Article: How Does a Rocket Work in Space Where There is no Air to Push Against?

Good afternoon, nerds.  This is an old article from Union University (you know how much I hate using the “u” word):

How Does a Rocket Work in Space Where There is no Air to Push Against?

September 2002

The Wright brothers probably never thought about flying in space where there was no air. They designed a propeller that pushed on the air to make their plane move forward. A rocket could have also moved the plane forward but rockets were not yet invented. Just what is the difference in a propeller and a rocket driven device. It is fairly common for people to have a misconception regarding the principle on which a rocket operates.

The force of friction propels ordinary objects such as cars and trains. The train pushes on the track and the car pushes on the road because of friction between the wheels and track or road. However, a rocket in space has nothing to push against. Therefore, the force of propulsion must be something other than friction. The rocket works because of the law of conservation of linear momentum.

The law of conservation of linear momentum is very important in physics. Momentum is defined as the mass of an object times its velocity. Simply stated the conservation law says that in a closed system (one without outside influences) the total momentum of the system remains constant. Now the momentum of various parts of the system may change, but the total momentum must always be constant.

Consider a machine gun mounted on a lightweight cart. If the gun is fired, the bullets go in one direction while the cart recoils in the other. The magnitude of the momentum of the bullets equals the momentum of the cart but the directions are opposite. Thus, one momentum is positive and one is negative, making the total change (their sum) zero. Although things are now moving, the total momentum of the gun-cart system has not changed.

In a similar manner, a rocket moves in space because the gases are given momentum as they are expelled by the rocket engine. Consider the rocket resting in space. There is no momentum in the system. Next, the engine ignites. As the exhaust gases go in one direction, the rocket goes in the other to keep the total momentum of the system constant. This momentum change of the gases gives the rocket the “push” to go forward.

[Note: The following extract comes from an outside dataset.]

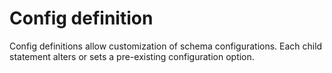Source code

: # Config definition

Config definitions allow customization of schema configurations. Each child statement alters or sets a pre-existing
configuration option.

We call this push, the thrust of the rocket, i.e. the force exerted on the rocket.

This thrust depends upon the speed of the exhaust gases and the mass of gas being expelled each second, sometimes called the burn rate in pounds of fuel per second. On Earth, air tends to inhibit the exhaust gases getting out of the engine. This reduces the thrust. However, in space since there is no atmosphere, the exhaust gases can exit much easier and faster, thus increasing the thrust. Therefore, the rocket engine actually works better in space than here on Earth.